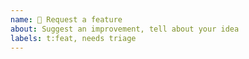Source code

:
 ```yaml
---
name: 🙋 Request a feature
about: Suggest an improvement, tell about your idea 
labels: t:feat, needs triage
---
```

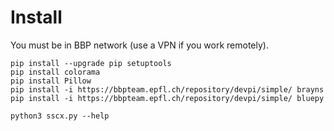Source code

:# Install

You must be in BBP network (use a VPN if you work remotely).

```
pip install --upgrade pip setuptools
pip install colorama
pip install Pillow
pip install -i https://bbpteam.epfl.ch/repository/devpi/simple/ brayns
pip install -i https://bbpteam.epfl.ch/repository/devpi/simple/ bluepy
```

```
python3 sscx.py --help
```
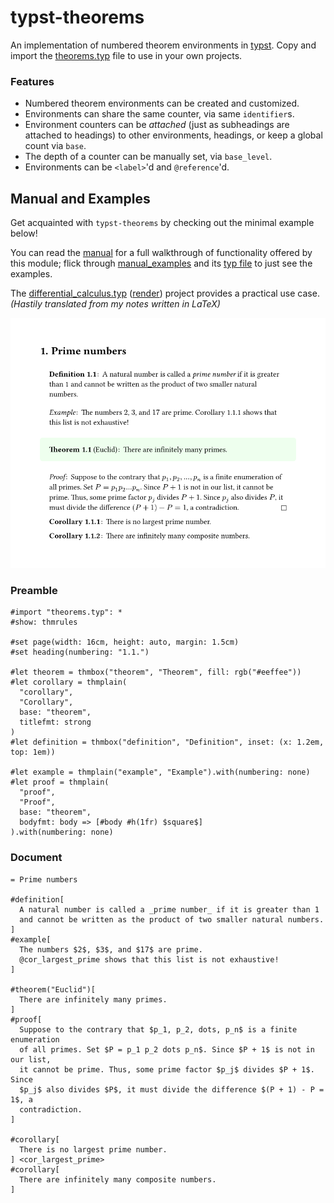# typst-theorems

An implementation of numbered theorem environments in
[typst](https://github.com/typst/typst).
Copy and import the [theorems.typ](theorems.typ) file to use in your own projects.

### Features
- Numbered theorem environments can be created and customized.
- Environments can share the same counter, via same `identifier`s.
- Environment counters can be _attached_ (just as subheadings are attached to headings) to other environments, headings, or keep a global count via `base`.
- The depth of a counter can be manually set, via `base_level`.
- Environments can be `<label>`'d and `@reference`'d.

## Manual and Examples
Get acquainted with `typst-theorems` by checking out the minimal example below!

You can read the [manual](manual.pdf) for a full walkthrough of functionality offered by this module; flick through [manual_examples](manual_examples.pdf) and its [typ file](manual_examples.typ) to just see the examples.

The [differential_calculus.typ](differential_calculus.typ) ([render](differential_calculus.pdf)) project provides a practical use case. _(Hastily translated from my notes written in LaTeX)_

![basic example](basic.png)

### Preamble
```
#import "theorems.typ": *
#show: thmrules

#set page(width: 16cm, height: auto, margin: 1.5cm)
#set heading(numbering: "1.1.")

#let theorem = thmbox("theorem", "Theorem", fill: rgb("#eeffee"))
#let corollary = thmplain(
  "corollary",
  "Corollary",
  base: "theorem",
  titlefmt: strong
)
#let definition = thmbox("definition", "Definition", inset: (x: 1.2em, top: 1em))

#let example = thmplain("example", "Example").with(numbering: none)
#let proof = thmplain(
  "proof",
  "Proof",
  base: "theorem",
  bodyfmt: body => [#body #h(1fr) $square$]
).with(numbering: none)
```

### Document
```
= Prime numbers

#definition[
  A natural number is called a _prime number_ if it is greater than 1
  and cannot be written as the product of two smaller natural numbers.
]
#example[
  The numbers $2$, $3$, and $17$ are prime.
  @cor_largest_prime shows that this list is not exhaustive!
]

#theorem("Euclid")[
  There are infinitely many primes.
]
#proof[
  Suppose to the contrary that $p_1, p_2, dots, p_n$ is a finite enumeration
  of all primes. Set $P = p_1 p_2 dots p_n$. Since $P + 1$ is not in our list,
  it cannot be prime. Thus, some prime factor $p_j$ divides $P + 1$.  Since
  $p_j$ also divides $P$, it must divide the difference $(P + 1) - P = 1$, a
  contradiction.
]

#corollary[
  There is no largest prime number.
] <cor_largest_prime>
#corollary[
  There are infinitely many composite numbers.
]

```

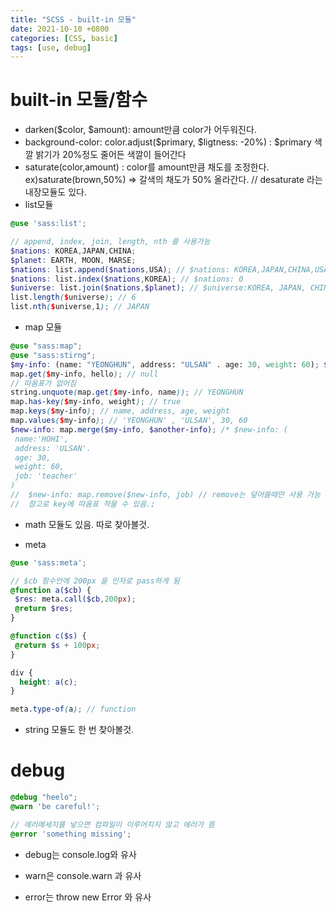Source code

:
 ```yaml
---
title: "SCSS - built-in 모듈"
date: 2021-10-10 +0800
categories: [CSS, basic]
tags: [use, debug]
---
```


# built-in 모듈/함수

- darken($color, $amount): amount만큼 color가 어두워진다.
- background-color: color.adjust($primary, $ligtness: -20%) : $primary 색깔 밝기가 20%정도 줄어든 색깔이 들어간다
- saturate(color,amount) : color를 amount만큼 채도를 조정한다. ex)saturate(brown,50%) ⇒ 갈색의 채도가 50% 올라간다. // desaturate 라는 내장모듈도 있다.
- list모듈

```scss
@use 'sass:list';

// append, index, join, length, nth 를 사용가능
$nations: KOREA,JAPAN,CHINA;
$planet: EARTH, MOON, MARSE;
$nations: list.append($nations,USA); // $nations: KOREA,JAPAN,CHINA,USA
$nations: list.index($nations,KOREA); // $nations: 0
$universe: list.join($nations,$planet); // $universe:KOREA, JAPAN, CHINA,EARTH, MOON, MARSE
list.length($universe); // 6
list.nth($universe,1); // JAPAN
```

- map 모듈

```scss
@use "sass:map";
@use "sass:stirng";
$my-info: (name: "YEONGHUN", address: "ULSAN" . age: 30, weight: 60); $another-info: (name: "HOHI", job: "teacher") map.get($my-info, name); // 'YEONGHUN'
map.get($my-info, hello); // null
// 따옴표가 없어짐
string.unquote(map.get($my-info, name)); // YEONGHUN
map.has-key($my-info, weight); // true
map.keys($my-info); // name, address, age, weight
map.values($my-info); // 'YEONGHUN' , 'ULSAN', 30, 60
$new-info: map.merge($my-info, $another-info); /* $new-info: (
 name:'HOHI',
 address: 'ULSAN'.
 age: 30,
 weight: 60,
 job: 'teacher'
)
//  $new-info: map.remove($new-info, job) // remove는 덮어쓸때만 사용 가능
//  참고로 key에 따옴표 적을 수 있음.;
```

- math 모듈도 있음. 따로 찾아볼것.

- meta

```scss
@use 'sass:meta';

// $cb 함수안에 200px 을 인자로 pass하게 됨
@function a($cb) {
 $res: meta.call($cb,200px);
 @return $res;
}

@function c($s) {
 @return $s + 100px;
}

div {
  height: a(c);
}

meta.type-of(a); // function
```

- string 모듈도 한 번 찾아볼것.

# debug

```scss
@debug "heelo";
@warn 'be careful!';

// 에러메세지를 넣으면 컴파일이 이루어지지 않고 에러가 뜸
@error 'something missing';
```

- debug는 console.log와 유사

- warn은 console.warn 과 유사

- error는 throw new Error 와 유사

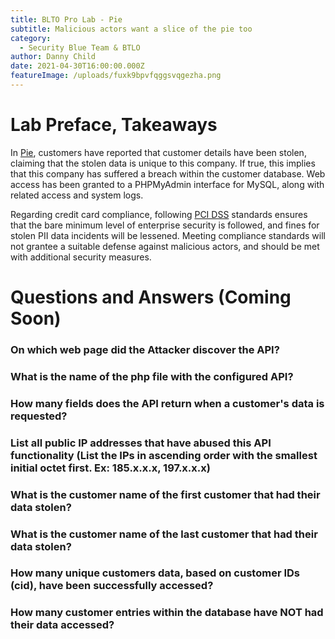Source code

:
 ```yaml
---
title: BLTO Pro Lab - Pie
subtitle: Malicious actors want a slice of the pie too
category:
  - Security Blue Team & BTLO
author: Danny Child
date: 2021-04-30T16:00:00.000Z
featureImage: /uploads/fuxk9bpvfqggsvqgezha.png
---
```

# **Lab Preface, Takeaways**

In [Pie](https://blueteamlabs.online/home/investigation/14), customers have reported that customer details have been stolen, claiming that the stolen data is unique to this company. If true, this implies that this company has suffered a breach within the customer database. Web access has been granted to a PHPMyAdmin interface for MySQL, along with related access and system logs.

Regarding credit card compliance, following [PCI DSS](https://www.pcisecuritystandards.org/) standards ensures that the bare minimum level of enterprise security is followed, and fines for stolen PII data incidents will be lessened. Meeting compliance standards will not grantee a suitable defense against malicious actors, and should be met with additional security measures.

# **Questions and Answers (Coming Soon)**

### **On which web page did the Attacker discover the API?**

### **What is the name of the php file with the configured API?**

### **How many fields does the API return when a customer's data is requested?**

### **List all public IP addresses that have abused this API functionality (List the IPs in ascending order with the smallest initial octet first. Ex: 185.x.x.x, 197.x.x.x)**

### **What is the customer name of the first customer that had their data stolen?**

### **What is the customer name of the last customer that had their data stolen?**

### **How many unique customers data, based on customer IDs (cid), have been successfully accessed?**

### **How many customer entries within the database have NOT had their data accessed?**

> _WHAT YOU NEED TO DO_
Where an entry contains an image, drop the image and copy everything else word for word.

> _EXPECTED ANSWER_
Source code

:
 ```yaml
---
name: 🙋 Request a feature
about: Suggest an improvement, tell about your idea 
labels: t:feat, needs triage
---
```

Source code

:# Install

You must be in BBP network (use a VPN if you work remotely).

```
pip install --upgrade pip setuptools
pip install colorama
pip install Pillow
pip install -i https://bbpteam.epfl.ch/repository/devpi/simple/ brayns
pip install -i https://bbpteam.epfl.ch/repository/devpi/simple/ bluepy
```

```
python3 sscx.py --help
```
# typst-theorems

An implementation of numbered theorem environments in
[typst](https://github.com/typst/typst).
Copy and import the [theorems.typ](theorems.typ) file to use in your own projects.

### Features
- Numbered theorem environments can be created and customized.
- Environments can share the same counter, via same `identifier`s.
- Environment counters can be _attached_ (just as subheadings are attached to headings) to other environments, headings, or keep a global count via `base`.
- The depth of a counter can be manually set, via `base_level`.
- Environments can be `<label>`'d and `@reference`'d.

## Manual and Examples
Get acquainted with `typst-theorems` by checking out the minimal example below!

You can read the [manual](manual.pdf) for a full walkthrough of functionality offered by this module; flick through [manual_examples](manual_examples.pdf) and its [typ file](manual_examples.typ) to just see the examples.

The [differential_calculus.typ](differential_calculus.typ) ([render](differential_calculus.pdf)) project provides a practical use case. _(Hastily translated from my notes written in LaTeX)_

![basic example](basic.png)

### Preamble
```
#import "theorems.typ": *
#show: thmrules

#set page(width: 16cm, height: auto, margin: 1.5cm)
#set heading(numbering: "1.1.")

#let theorem = thmbox("theorem", "Theorem", fill: rgb("#eeffee"))
#let corollary = thmplain(
  "corollary",
  "Corollary",
  base: "theorem",
  titlefmt: strong
)
#let definition = thmbox("definition", "Definition", inset: (x: 1.2em, top: 1em))

#let example = thmplain("example", "Example").with(numbering: none)
#let proof = thmplain(
  "proof",
  "Proof",
  base: "theorem",
  bodyfmt: body => [#body #h(1fr) $square$]
).with(numbering: none)
```

### Document
```
= Prime numbers

#definition[
  A natural number is called a _prime number_ if it is greater than 1
  and cannot be written as the product of two smaller natural numbers.
]
#example[
  The numbers $2$, $3$, and $17$ are prime.
  @cor_largest_prime shows that this list is not exhaustive!
]

#theorem("Euclid")[
  There are infinitely many primes.
]
#proof[
  Suppose to the contrary that $p_1, p_2, dots, p_n$ is a finite enumeration
  of all primes. Set $P = p_1 p_2 dots p_n$. Since $P + 1$ is not in our list,
  it cannot be prime. Thus, some prime factor $p_j$ divides $P + 1$.  Since
  $p_j$ also divides $P$, it must divide the difference $(P + 1) - P = 1$, a
  contradiction.
]

#corollary[
  There is no largest prime number.
] <cor_largest_prime>
#corollary[
  There are infinitely many composite numbers.
]

```

Source code

:
 ```yaml
---
title: "SCSS - built-in 모듈"
date: 2021-10-10 +0800
categories: [CSS, basic]
tags: [use, debug]
---
```


# built-in 모듈/함수

- darken($color, $amount): amount만큼 color가 어두워진다.
- background-color: color.adjust($primary, $ligtness: -20%) : $primary 색깔 밝기가 20%정도 줄어든 색깔이 들어간다
- saturate(color,amount) : color를 amount만큼 채도를 조정한다. ex)saturate(brown,50%) ⇒ 갈색의 채도가 50% 올라간다. // desaturate 라는 내장모듈도 있다.
- list모듈

```scss
@use 'sass:list';

// append, index, join, length, nth 를 사용가능
$nations: KOREA,JAPAN,CHINA;
$planet: EARTH, MOON, MARSE;
$nations: list.append($nations,USA); // $nations: KOREA,JAPAN,CHINA,USA
$nations: list.index($nations,KOREA); // $nations: 0
$universe: list.join($nations,$planet); // $universe:KOREA, JAPAN, CHINA,EARTH, MOON, MARSE
list.length($universe); // 6
list.nth($universe,1); // JAPAN
```

- map 모듈

```scss
@use "sass:map";
@use "sass:stirng";
$my-info: (name: "YEONGHUN", address: "ULSAN" . age: 30, weight: 60); $another-info: (name: "HOHI", job: "teacher") map.get($my-info, name); // 'YEONGHUN'
map.get($my-info, hello); // null
// 따옴표가 없어짐
string.unquote(map.get($my-info, name)); // YEONGHUN
map.has-key($my-info, weight); // true
map.keys($my-info); // name, address, age, weight
map.values($my-info); // 'YEONGHUN' , 'ULSAN', 30, 60
$new-info: map.merge($my-info, $another-info); /* $new-info: (
 name:'HOHI',
 address: 'ULSAN'.
 age: 30,
 weight: 60,
 job: 'teacher'
)
//  $new-info: map.remove($new-info, job) // remove는 덮어쓸때만 사용 가능
//  참고로 key에 따옴표 적을 수 있음.;
```

- math 모듈도 있음. 따로 찾아볼것.

- meta

```scss
@use 'sass:meta';

// $cb 함수안에 200px 을 인자로 pass하게 됨
@function a($cb) {
 $res: meta.call($cb,200px);
 @return $res;
}

@function c($s) {
 @return $s + 100px;
}

div {
  height: a(c);
}

meta.type-of(a); // function
```

- string 모듈도 한 번 찾아볼것.

# debug

```scss
@debug "heelo";
@warn 'be careful!';

// 에러메세지를 넣으면 컴파일이 이루어지지 않고 에러가 뜸
@error 'something missing';
```

- debug는 console.log와 유사

- warn은 console.warn 과 유사

- error는 throw new Error 와 유사

Source code

:
 ```yaml
---
title: BLTO Pro Lab - Pie
subtitle: Malicious actors want a slice of the pie too
category:
  - Security Blue Team & BTLO
author: Danny Child
date: 2021-04-30T16:00:00.000Z
featureImage: /uploads/fuxk9bpvfqggsvqgezha.png
---
```

# **Lab Preface, Takeaways**

In [Pie](https://blueteamlabs.online/home/investigation/14), customers have reported that customer details have been stolen, claiming that the stolen data is unique to this company. If true, this implies that this company has suffered a breach within the customer database. Web access has been granted to a PHPMyAdmin interface for MySQL, along with related access and system logs.

Regarding credit card compliance, following [PCI DSS](https://www.pcisecuritystandards.org/) standards ensures that the bare minimum level of enterprise security is followed, and fines for stolen PII data incidents will be lessened. Meeting compliance standards will not grantee a suitable defense against malicious actors, and should be met with additional security measures.

# **Questions and Answers (Coming Soon)**

### **On which web page did the Attacker discover the API?**

### **What is the name of the php file with the configured API?**

### **How many fields does the API return when a customer's data is requested?**

### **List all public IP addresses that have abused this API functionality (List the IPs in ascending order with the smallest initial octet first. Ex: 185.x.x.x, 197.x.x.x)**

### **What is the customer name of the first customer that had their data stolen?**

### **What is the customer name of the last customer that had their data stolen?**

### **How many unique customers data, based on customer IDs (cid), have been successfully accessed?**

### **How many customer entries within the database have NOT had their data accessed?**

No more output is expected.